[Stored data entries]
* * * * * * * * *
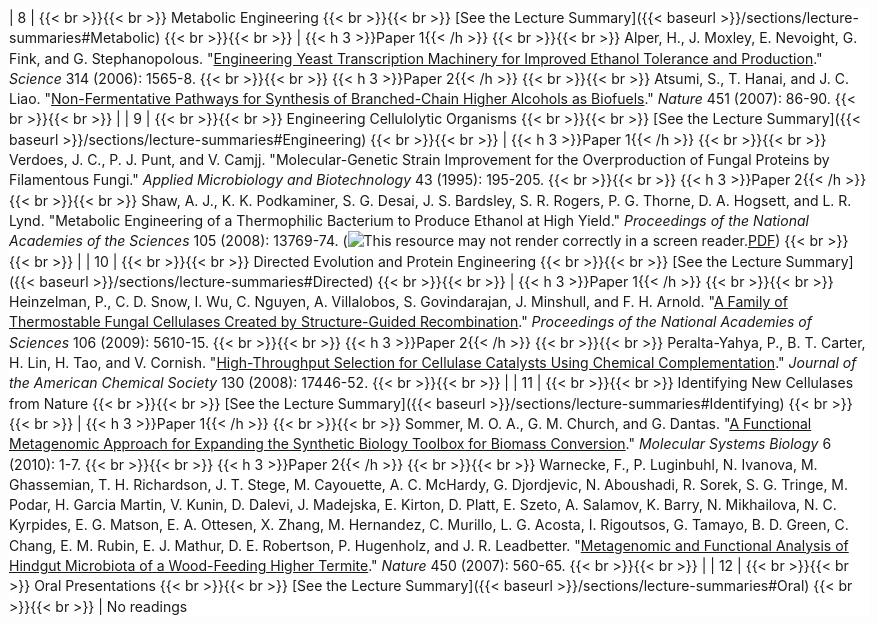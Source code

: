 | 8 |  {{< br >}}{{< br >}} Metabolic Engineering {{< br >}}{{< br >}} [See the Lecture Summary]({{< baseurl >}}/sections/lecture-summaries#Metabolic) {{< br >}}{{< br >}}  | {{< h 3 >}}Paper 1{{< /h >}} {{< br >}}{{< br >}} Alper, H., J. Moxley, E. Nevoight, G. Fink, and G. Stephanopolous. "[Engineering Yeast Transcription Machinery for Improved Ethanol Tolerance and Production](http://www.sciencemag.org/content/314/5805/1565.full)." _Science_ 314 (2006): 1565-8. {{< br >}}{{< br >}} {{< h 3 >}}Paper 2{{< /h >}} {{< br >}}{{< br >}} Atsumi, S., T. Hanai, and J. C. Liao. "[Non-Fermentative Pathways for Synthesis of Branched-Chain Higher Alcohols as Biofuels](http://dx.doi.org/10.1038/nature06450)." _Nature_ 451 (2007): 86-90. {{< br >}}{{< br >}}  |
| 9 |  {{< br >}}{{< br >}} Engineering Cellulolytic Organisms {{< br >}}{{< br >}} [See the Lecture Summary]({{< baseurl >}}/sections/lecture-summaries#Engineering) {{< br >}}{{< br >}}  | {{< h 3 >}}Paper 1{{< /h >}} {{< br >}}{{< br >}} Verdoes, J. C., P. J. Punt, and V. Camjj. "Molecular-Genetic Strain Improvement for the Overproduction of Fungal Proteins by Filamentous Fungi." _Applied Microbiology and Biotechnology_ 43 (1995): 195-205. {{< br >}}{{< br >}} {{< h 3 >}}Paper 2{{< /h >}} {{< br >}}{{< br >}} Shaw, A. J., K. K. Podkaminer, S. G. Desai, J. S. Bardsley, S. R. Rogers, P. G. Thorne, D. A. Hogsett, and L. R. Lynd. "Metabolic Engineering of a Thermophilic Bacterium to Produce Ethanol at High Yield." _Proceedings of the National Academies of the Sciences_ 105 (2008): 13769-74. (![This resource may not render correctly in a screen reader.](/images/inacessible.gif)[PDF](http://www.pnas.org/content/105/37/13769.full.pdf)) {{< br >}}{{< br >}}  |
| 10 |  {{< br >}}{{< br >}} Directed Evolution and Protein Engineering {{< br >}}{{< br >}} [See the Lecture Summary]({{< baseurl >}}/sections/lecture-summaries#Directed) {{< br >}}{{< br >}}  | {{< h 3 >}}Paper 1{{< /h >}} {{< br >}}{{< br >}} Heinzelman, P., C. D. Snow, I. Wu, C. Nguyen, A. Villalobos, S. Govindarajan, J. Minshull, and F. H. Arnold. "[A Family of Thermostable Fungal Cellulases Created by Structure-Guided Recombination](http://www.pnas.org/content/early/2009/03/20/0901417106)." _Proceedings of the National Academies of Sciences_ 106 (2009): 5610-15. {{< br >}}{{< br >}} {{< h 3 >}}Paper 2{{< /h >}} {{< br >}}{{< br >}} Peralta-Yahya, P., B. T. Carter, H. Lin, H. Tao, and V. Cornish. "[High-Throughput Selection for Cellulase Catalysts Using Chemical Complementation](http://www.ncbi.nlm.nih.gov/pubmed/19053460)." _Journal of the American Chemical Society_ 130 (2008): 17446-52. {{< br >}}{{< br >}}  |
| 11 |  {{< br >}}{{< br >}} Identifying New Cellulases from Nature {{< br >}}{{< br >}} [See the Lecture Summary]({{< baseurl >}}/sections/lecture-summaries#Identifying) {{< br >}}{{< br >}}  | {{< h 3 >}}Paper 1{{< /h >}} {{< br >}}{{< br >}} Sommer, M. O. A., G. M. Church, and G. Dantas. "[A Functional Metagenomic Approach for Expanding the Synthetic Biology Toolbox for Biomass Conversion](http://www.ncbi.nlm.nih.gov/pubmed/20393580)." _Molecular Systems Biology_ 6 (2010): 1-7. {{< br >}}{{< br >}} {{< h 3 >}}Paper 2{{< /h >}} {{< br >}}{{< br >}} Warnecke, F., P. Luginbuhl, N. Ivanova, M. Ghassemian, T. H. Richardson, J. T. Stege, M. Cayouette, A. C. McHardy, G. Djordjevic, N. Aboushadi, R. Sorek, S. G. Tringe, M. Podar, H. Garcia Martin, V. Kunin, D. Dalevi, J. Madejska, E. Kirton, D. Platt, E. Szeto, A. Salamov, K. Barry, N. Mikhailova, N. C. Kyrpides, E. G. Matson, E. A. Ottesen, X. Zhang, M. Hernandez, C. Murillo, L. G. Acosta, I. Rigoutsos, G. Tamayo, B. D. Green, C. Chang, E. M. Rubin, E. J. Mathur, D. E. Robertson, P. Hugenholz, and J. R. Leadbetter. "[Metagenomic and Functional Analysis of Hindgut Microbiota of a Wood-Feeding Higher Termite](http://www.ncbi.nlm.nih.gov/pubmed/18033299)." _Nature_ 450 (2007): 560-65. {{< br >}}{{< br >}}  |
| 12 |  {{< br >}}{{< br >}} Oral Presentations {{< br >}}{{< br >}} [See the Lecture Summary]({{< baseurl >}}/sections/lecture-summaries#Oral) {{< br >}}{{< br >}}  | No readings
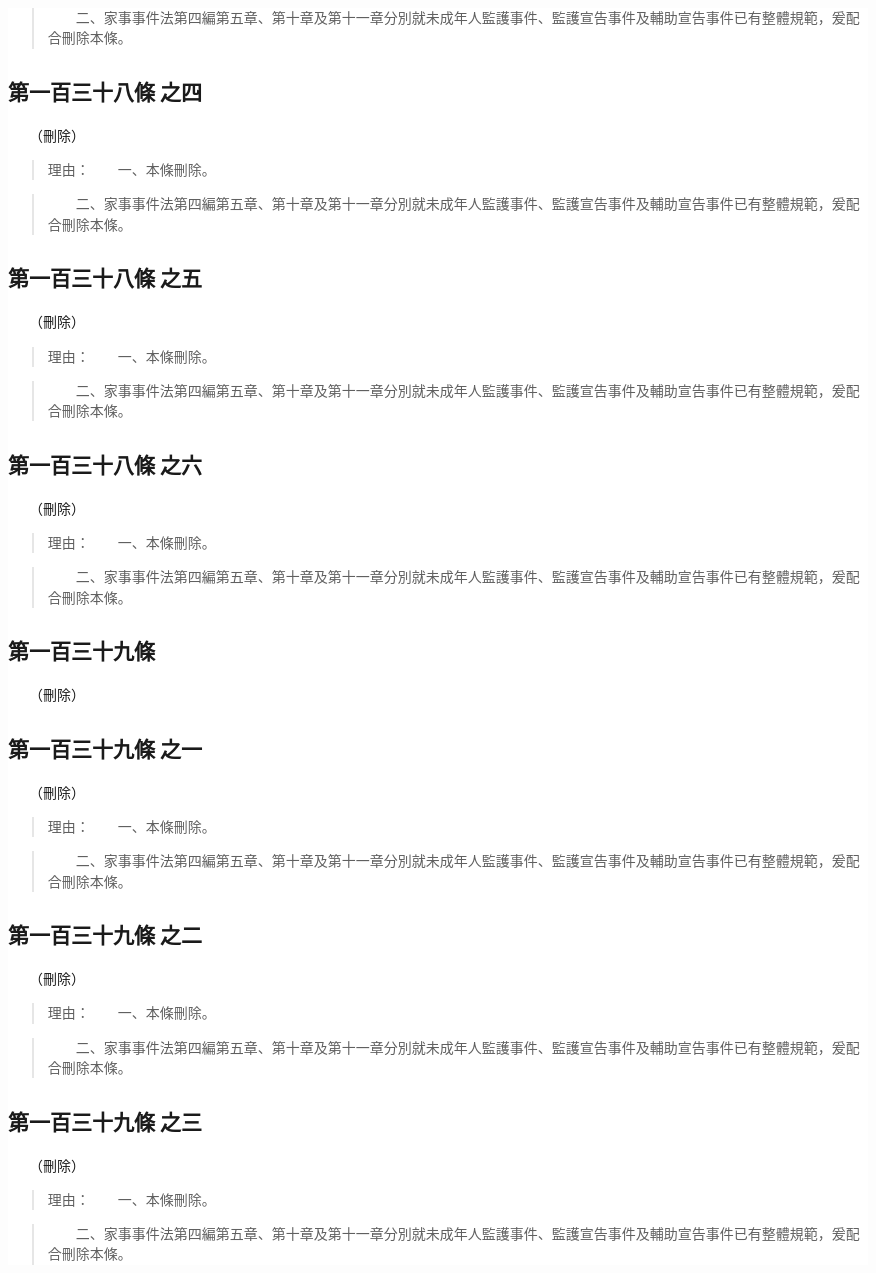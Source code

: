 > 　　二、家事事件法第四編第五章、第十章及第十一章分別就未成年人監護事件、監護宣告事件及輔助宣告事件已有整體規範，爰配合刪除本條。



第一百三十八條 之四 
--------------------
　　（刪除）  
> 理由：　　一、本條刪除。

> 　　二、家事事件法第四編第五章、第十章及第十一章分別就未成年人監護事件、監護宣告事件及輔助宣告事件已有整體規範，爰配合刪除本條。



第一百三十八條 之五 
--------------------
　　（刪除）  
> 理由：　　一、本條刪除。

> 　　二、家事事件法第四編第五章、第十章及第十一章分別就未成年人監護事件、監護宣告事件及輔助宣告事件已有整體規範，爰配合刪除本條。



第一百三十八條 之六 
--------------------
　　（刪除）  
> 理由：　　一、本條刪除。

> 　　二、家事事件法第四編第五章、第十章及第十一章分別就未成年人監護事件、監護宣告事件及輔助宣告事件已有整體規範，爰配合刪除本條。



第一百三十九條 
---------------
　　（刪除）  


第一百三十九條 之一 
--------------------
　　（刪除）  
> 理由：　　一、本條刪除。

> 　　二、家事事件法第四編第五章、第十章及第十一章分別就未成年人監護事件、監護宣告事件及輔助宣告事件已有整體規範，爰配合刪除本條。



第一百三十九條 之二 
--------------------
　　（刪除）  
> 理由：　　一、本條刪除。

> 　　二、家事事件法第四編第五章、第十章及第十一章分別就未成年人監護事件、監護宣告事件及輔助宣告事件已有整體規範，爰配合刪除本條。



第一百三十九條 之三 
--------------------
　　（刪除）  
> 理由：　　一、本條刪除。

> 　　二、家事事件法第四編第五章、第十章及第十一章分別就未成年人監護事件、監護宣告事件及輔助宣告事件已有整體規範，爰配合刪除本條。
* * * * * * * * *
Work to complete: No picture is to appear in the copy; every entry above is otherwise to be printed verbatim.

Output:
Source code

: | 8 |  {{< br >}}{{< br >}} Metabolic Engineering {{< br >}}{{< br >}} [See the Lecture Summary]({{< baseurl >}}/sections/lecture-summaries#Metabolic) {{< br >}}{{< br >}}  | {{< h 3 >}}Paper 1{{< /h >}} {{< br >}}{{< br >}} Alper, H., J. Moxley, E. Nevoight, G. Fink, and G. Stephanopolous. "[Engineering Yeast Transcription Machinery for Improved Ethanol Tolerance and Production](http://www.sciencemag.org/content/314/5805/1565.full)." _Science_ 314 (2006): 1565-8. {{< br >}}{{< br >}} {{< h 3 >}}Paper 2{{< /h >}} {{< br >}}{{< br >}} Atsumi, S., T. Hanai, and J. C. Liao. "[Non-Fermentative Pathways for Synthesis of Branched-Chain Higher Alcohols as Biofuels](http://dx.doi.org/10.1038/nature06450)." _Nature_ 451 (2007): 86-90. {{< br >}}{{< br >}}  |
| 9 |  {{< br >}}{{< br >}} Engineering Cellulolytic Organisms {{< br >}}{{< br >}} [See the Lecture Summary]({{< baseurl >}}/sections/lecture-summaries#Engineering) {{< br >}}{{< br >}}  | {{< h 3 >}}Paper 1{{< /h >}} {{< br >}}{{< br >}} Verdoes, J. C., P. J. Punt, and V. Camjj. "Molecular-Genetic Strain Improvement for the Overproduction of Fungal Proteins by Filamentous Fungi." _Applied Microbiology and Biotechnology_ 43 (1995): 195-205. {{< br >}}{{< br >}} {{< h 3 >}}Paper 2{{< /h >}} {{< br >}}{{< br >}} Shaw, A. J., K. K. Podkaminer, S. G. Desai, J. S. Bardsley, S. R. Rogers, P. G. Thorne, D. A. Hogsett, and L. R. Lynd. "Metabolic Engineering of a Thermophilic Bacterium to Produce Ethanol at High Yield." _Proceedings of the National Academies of the Sciences_ 105 (2008): 13769-74. (![This resource may not render correctly in a screen reader.](/images/inacessible.gif)[PDF](http://www.pnas.org/content/105/37/13769.full.pdf)) {{< br >}}{{< br >}}  |
| 10 |  {{< br >}}{{< br >}} Directed Evolution and Protein Engineering {{< br >}}{{< br >}} [See the Lecture Summary]({{< baseurl >}}/sections/lecture-summaries#Directed) {{< br >}}{{< br >}}  | {{< h 3 >}}Paper 1{{< /h >}} {{< br >}}{{< br >}} Heinzelman, P., C. D. Snow, I. Wu, C. Nguyen, A. Villalobos, S. Govindarajan, J. Minshull, and F. H. Arnold. "[A Family of Thermostable Fungal Cellulases Created by Structure-Guided Recombination](http://www.pnas.org/content/early/2009/03/20/0901417106)." _Proceedings of the National Academies of Sciences_ 106 (2009): 5610-15. {{< br >}}{{< br >}} {{< h 3 >}}Paper 2{{< /h >}} {{< br >}}{{< br >}} Peralta-Yahya, P., B. T. Carter, H. Lin, H. Tao, and V. Cornish. "[High-Throughput Selection for Cellulase Catalysts Using Chemical Complementation](http://www.ncbi.nlm.nih.gov/pubmed/19053460)." _Journal of the American Chemical Society_ 130 (2008): 17446-52. {{< br >}}{{< br >}}  |
| 11 |  {{< br >}}{{< br >}} Identifying New Cellulases from Nature {{< br >}}{{< br >}} [See the Lecture Summary]({{< baseurl >}}/sections/lecture-summaries#Identifying) {{< br >}}{{< br >}}  | {{< h 3 >}}Paper 1{{< /h >}} {{< br >}}{{< br >}} Sommer, M. O. A., G. M. Church, and G. Dantas. "[A Functional Metagenomic Approach for Expanding the Synthetic Biology Toolbox for Biomass Conversion](http://www.ncbi.nlm.nih.gov/pubmed/20393580)." _Molecular Systems Biology_ 6 (2010): 1-7. {{< br >}}{{< br >}} {{< h 3 >}}Paper 2{{< /h >}} {{< br >}}{{< br >}} Warnecke, F., P. Luginbuhl, N. Ivanova, M. Ghassemian, T. H. Richardson, J. T. Stege, M. Cayouette, A. C. McHardy, G. Djordjevic, N. Aboushadi, R. Sorek, S. G. Tringe, M. Podar, H. Garcia Martin, V. Kunin, D. Dalevi, J. Madejska, E. Kirton, D. Platt, E. Szeto, A. Salamov, K. Barry, N. Mikhailova, N. C. Kyrpides, E. G. Matson, E. A. Ottesen, X. Zhang, M. Hernandez, C. Murillo, L. G. Acosta, I. Rigoutsos, G. Tamayo, B. D. Green, C. Chang, E. M. Rubin, E. J. Mathur, D. E. Robertson, P. Hugenholz, and J. R. Leadbetter. "[Metagenomic and Functional Analysis of Hindgut Microbiota of a Wood-Feeding Higher Termite](http://www.ncbi.nlm.nih.gov/pubmed/18033299)." _Nature_ 450 (2007): 560-65. {{< br >}}{{< br >}}  |
| 12 |  {{< br >}}{{< br >}} Oral Presentations {{< br >}}{{< br >}} [See the Lecture Summary]({{< baseurl >}}/sections/lecture-summaries#Oral) {{< br >}}{{< br >}}  | No readings
Source code

: > 　　二、家事事件法第四編第五章、第十章及第十一章分別就未成年人監護事件、監護宣告事件及輔助宣告事件已有整體規範，爰配合刪除本條。



第一百三十八條 之四 
--------------------
　　（刪除）  
> 理由：　　一、本條刪除。

> 　　二、家事事件法第四編第五章、第十章及第十一章分別就未成年人監護事件、監護宣告事件及輔助宣告事件已有整體規範，爰配合刪除本條。



第一百三十八條 之五 
--------------------
　　（刪除）  
> 理由：　　一、本條刪除。

> 　　二、家事事件法第四編第五章、第十章及第十一章分別就未成年人監護事件、監護宣告事件及輔助宣告事件已有整體規範，爰配合刪除本條。



第一百三十八條 之六 
--------------------
　　（刪除）  
> 理由：　　一、本條刪除。

> 　　二、家事事件法第四編第五章、第十章及第十一章分別就未成年人監護事件、監護宣告事件及輔助宣告事件已有整體規範，爰配合刪除本條。



第一百三十九條 
---------------
　　（刪除）  


第一百三十九條 之一 
--------------------
　　（刪除）  
> 理由：　　一、本條刪除。

> 　　二、家事事件法第四編第五章、第十章及第十一章分別就未成年人監護事件、監護宣告事件及輔助宣告事件已有整體規範，爰配合刪除本條。



第一百三十九條 之二 
--------------------
　　（刪除）  
> 理由：　　一、本條刪除。

> 　　二、家事事件法第四編第五章、第十章及第十一章分別就未成年人監護事件、監護宣告事件及輔助宣告事件已有整體規範，爰配合刪除本條。



第一百三十九條 之三 
--------------------
　　（刪除）  
> 理由：　　一、本條刪除。

> 　　二、家事事件法第四編第五章、第十章及第十一章分別就未成年人監護事件、監護宣告事件及輔助宣告事件已有整體規範，爰配合刪除本條。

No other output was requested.